Sous le hashtag #DoublePeine sur les réseaux sociaux, de nombreuses victimes avaient dénoncé en 2021 la façon dont elles avaient été reçues dans les commissariats. Ces victimes, souvent des femmes, disaient avoir été humiliées, culpabilisées. Ce qu’entendent les policiers.

« On va vexer les victimes, parfois les choquer. Et on n’a pas le choix, mais on doit expliquer nos questions », concède Isabelle B. Elle reconnaît aussi que le formulaire adressé lors d’un dépôt de plainte pour viol est rempli de formulations gênantes : « Il y en a une terrible : ‘Madame, à quand remonte votre dernier rapport sexuel consenti ? » Une collègue résume : « Parfois, tu as l’impression d’être un voyeur. »

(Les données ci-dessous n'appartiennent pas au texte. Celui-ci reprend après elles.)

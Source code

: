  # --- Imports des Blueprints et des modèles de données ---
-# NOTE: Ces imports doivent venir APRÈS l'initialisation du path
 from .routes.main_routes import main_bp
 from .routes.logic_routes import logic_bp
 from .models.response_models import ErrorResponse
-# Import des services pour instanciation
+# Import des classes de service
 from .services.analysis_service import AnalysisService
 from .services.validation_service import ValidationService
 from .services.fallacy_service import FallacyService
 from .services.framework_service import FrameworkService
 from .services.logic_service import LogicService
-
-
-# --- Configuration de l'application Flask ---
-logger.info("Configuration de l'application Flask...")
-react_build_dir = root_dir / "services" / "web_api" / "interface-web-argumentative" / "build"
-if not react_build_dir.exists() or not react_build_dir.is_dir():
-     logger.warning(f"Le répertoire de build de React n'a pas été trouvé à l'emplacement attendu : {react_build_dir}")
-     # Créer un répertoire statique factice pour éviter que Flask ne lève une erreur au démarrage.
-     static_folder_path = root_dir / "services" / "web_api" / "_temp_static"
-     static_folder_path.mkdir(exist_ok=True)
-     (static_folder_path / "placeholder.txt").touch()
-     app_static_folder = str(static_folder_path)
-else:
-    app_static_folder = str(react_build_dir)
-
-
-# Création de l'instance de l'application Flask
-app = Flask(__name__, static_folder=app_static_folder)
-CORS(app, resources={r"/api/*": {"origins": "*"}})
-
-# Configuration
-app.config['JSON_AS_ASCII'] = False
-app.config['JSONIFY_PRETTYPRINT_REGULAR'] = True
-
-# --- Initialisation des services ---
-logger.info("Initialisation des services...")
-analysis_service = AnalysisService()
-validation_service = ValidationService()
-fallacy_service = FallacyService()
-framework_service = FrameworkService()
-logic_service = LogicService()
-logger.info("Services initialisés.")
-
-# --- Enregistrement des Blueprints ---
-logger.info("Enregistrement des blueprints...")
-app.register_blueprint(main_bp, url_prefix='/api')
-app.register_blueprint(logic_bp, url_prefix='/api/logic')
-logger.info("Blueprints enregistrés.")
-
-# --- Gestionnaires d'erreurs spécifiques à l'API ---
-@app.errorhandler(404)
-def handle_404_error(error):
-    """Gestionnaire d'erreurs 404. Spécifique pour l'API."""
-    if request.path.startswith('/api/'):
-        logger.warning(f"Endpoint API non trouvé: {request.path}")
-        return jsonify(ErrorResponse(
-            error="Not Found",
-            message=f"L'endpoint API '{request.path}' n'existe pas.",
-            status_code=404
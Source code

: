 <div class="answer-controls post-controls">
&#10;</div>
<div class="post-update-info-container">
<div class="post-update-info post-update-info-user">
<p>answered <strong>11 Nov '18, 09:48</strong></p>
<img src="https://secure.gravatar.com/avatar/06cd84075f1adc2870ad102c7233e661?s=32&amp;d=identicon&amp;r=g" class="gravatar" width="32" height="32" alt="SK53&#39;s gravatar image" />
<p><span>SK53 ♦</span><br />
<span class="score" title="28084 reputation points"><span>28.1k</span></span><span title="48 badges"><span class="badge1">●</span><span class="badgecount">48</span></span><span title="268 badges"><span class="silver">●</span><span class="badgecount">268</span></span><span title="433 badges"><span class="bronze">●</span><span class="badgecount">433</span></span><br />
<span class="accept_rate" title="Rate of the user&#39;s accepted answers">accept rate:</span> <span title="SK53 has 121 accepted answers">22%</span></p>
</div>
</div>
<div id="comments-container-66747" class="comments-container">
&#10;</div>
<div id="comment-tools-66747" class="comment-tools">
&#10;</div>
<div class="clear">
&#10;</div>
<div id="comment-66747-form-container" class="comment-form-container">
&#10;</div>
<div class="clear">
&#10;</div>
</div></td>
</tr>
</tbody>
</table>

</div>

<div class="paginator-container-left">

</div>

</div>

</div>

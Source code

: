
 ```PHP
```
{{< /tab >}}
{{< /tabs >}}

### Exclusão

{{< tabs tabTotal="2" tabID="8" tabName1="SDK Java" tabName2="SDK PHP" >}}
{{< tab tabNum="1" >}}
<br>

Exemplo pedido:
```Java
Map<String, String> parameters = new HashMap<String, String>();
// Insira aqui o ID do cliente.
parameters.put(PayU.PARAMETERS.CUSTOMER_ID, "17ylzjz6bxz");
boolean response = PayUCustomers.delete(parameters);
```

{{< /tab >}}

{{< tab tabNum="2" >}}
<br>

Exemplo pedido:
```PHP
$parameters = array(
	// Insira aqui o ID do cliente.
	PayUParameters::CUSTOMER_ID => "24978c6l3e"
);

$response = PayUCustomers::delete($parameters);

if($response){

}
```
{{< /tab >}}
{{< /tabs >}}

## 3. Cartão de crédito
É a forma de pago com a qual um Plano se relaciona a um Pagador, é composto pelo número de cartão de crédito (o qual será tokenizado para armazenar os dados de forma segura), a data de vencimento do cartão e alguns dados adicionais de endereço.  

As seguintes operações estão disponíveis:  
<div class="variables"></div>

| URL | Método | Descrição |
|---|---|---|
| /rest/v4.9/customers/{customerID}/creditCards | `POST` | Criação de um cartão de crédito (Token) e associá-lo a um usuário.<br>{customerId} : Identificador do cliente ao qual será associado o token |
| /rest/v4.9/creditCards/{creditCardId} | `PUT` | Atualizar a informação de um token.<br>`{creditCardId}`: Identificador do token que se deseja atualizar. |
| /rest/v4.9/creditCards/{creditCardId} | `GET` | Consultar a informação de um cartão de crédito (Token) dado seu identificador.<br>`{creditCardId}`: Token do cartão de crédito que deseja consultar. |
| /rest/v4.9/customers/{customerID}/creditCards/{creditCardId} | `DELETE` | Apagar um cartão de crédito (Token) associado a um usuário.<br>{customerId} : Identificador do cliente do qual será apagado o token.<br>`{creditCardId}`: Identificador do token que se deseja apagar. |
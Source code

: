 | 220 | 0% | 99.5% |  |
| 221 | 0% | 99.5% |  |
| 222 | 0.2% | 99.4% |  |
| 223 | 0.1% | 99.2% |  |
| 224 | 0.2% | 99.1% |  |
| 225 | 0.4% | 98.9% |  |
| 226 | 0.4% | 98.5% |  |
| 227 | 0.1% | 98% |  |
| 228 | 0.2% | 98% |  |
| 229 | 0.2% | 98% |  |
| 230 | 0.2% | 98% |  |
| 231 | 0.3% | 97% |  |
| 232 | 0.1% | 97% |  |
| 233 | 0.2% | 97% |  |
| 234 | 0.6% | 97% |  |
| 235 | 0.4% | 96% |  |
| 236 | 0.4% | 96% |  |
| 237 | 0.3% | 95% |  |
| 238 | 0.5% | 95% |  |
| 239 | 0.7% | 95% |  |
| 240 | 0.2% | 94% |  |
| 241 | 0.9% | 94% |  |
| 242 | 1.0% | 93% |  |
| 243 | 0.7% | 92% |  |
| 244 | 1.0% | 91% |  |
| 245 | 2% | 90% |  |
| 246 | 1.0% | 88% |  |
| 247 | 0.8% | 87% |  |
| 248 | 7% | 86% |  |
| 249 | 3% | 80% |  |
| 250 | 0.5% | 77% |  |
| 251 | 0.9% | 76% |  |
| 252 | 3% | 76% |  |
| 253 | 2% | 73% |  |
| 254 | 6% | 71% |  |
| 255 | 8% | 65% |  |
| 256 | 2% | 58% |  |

Dans la foulée, Alain lève la main : « Comment fait-on pour accueillir une femme quand on est un homme ? » La psychologue lui répond que le genre n’a aucune incidence et qu’une policière n’est, selon elle, pas plus compétente pour échanger avec une victime. En aparté, le policier développe sa pensée : « Il y a des sujets sur lesquels je ne suis pas à l’aise. Au début d’une audition, je demande toujours à la victime si ça ne la gêne pas d’être interrogée par un homme. On touche à l’intime. Quand on demande à une femme quelles pratiques lui impose son mari, ça peut être dérangeant. »

Le choix des mots, aussi, compte beaucoup. Les policiers autour de la table évoquent la manière de mettre en confiance les victimes  ou les mis en cause  mais aussi leurs maladresses. « Quand des femmes viennent vingt ans après les faits et qu’on leur dit que ça va être long, dur, tout s’effondre, c’est terrible », lance Dorothée, qui a longtemps roulé sa bosse à la brigade des mineurs. « Et puis, on ‘poursuit’ le viol. On fait tout revivre à la victime. Mais après l’audition, on ferme la porte et elle se retrouve seule. »

Isabelle B. admet elle aussi des maladresses dans le recueil des témoignages. Ses questions braquent parfois certaines plaignantes. Notamment lorsqu’elles commencent par le mot « pourquoi ».

« Le ‘pourquoi’ culpabilise. Il faut accueillir, donner le choix, écouter et faire preuve d’empathie. »

Isabelle H., psychologue

à franceinfo

Pour la psychologue, les formations comme celle de Saint-Cyr-sur-Loire devraient être obligatoires pour tous les fonctionnaires, afin d’améliorer la prise en charge des victimes. Si tous les policiers interrogés s’accordent sur le bien-fondé de ces trois jours – un séminaire qui « donne du sens à l’enquête », selon Christophe –, personne ne repart avec une boîte à outils précise pour traiter au mieux ce sujet délicat. La formation reste purement théorique, « sans mise en pratique », déplorent certains participants. Mais désormais, les voilà un peu plus sensibilisés. La psychologue leur adresse un dernier conseil : « Vous avez un message à porter. »

* Les policiers n’ont pas souhaité communiquer leur commissariat de fonction.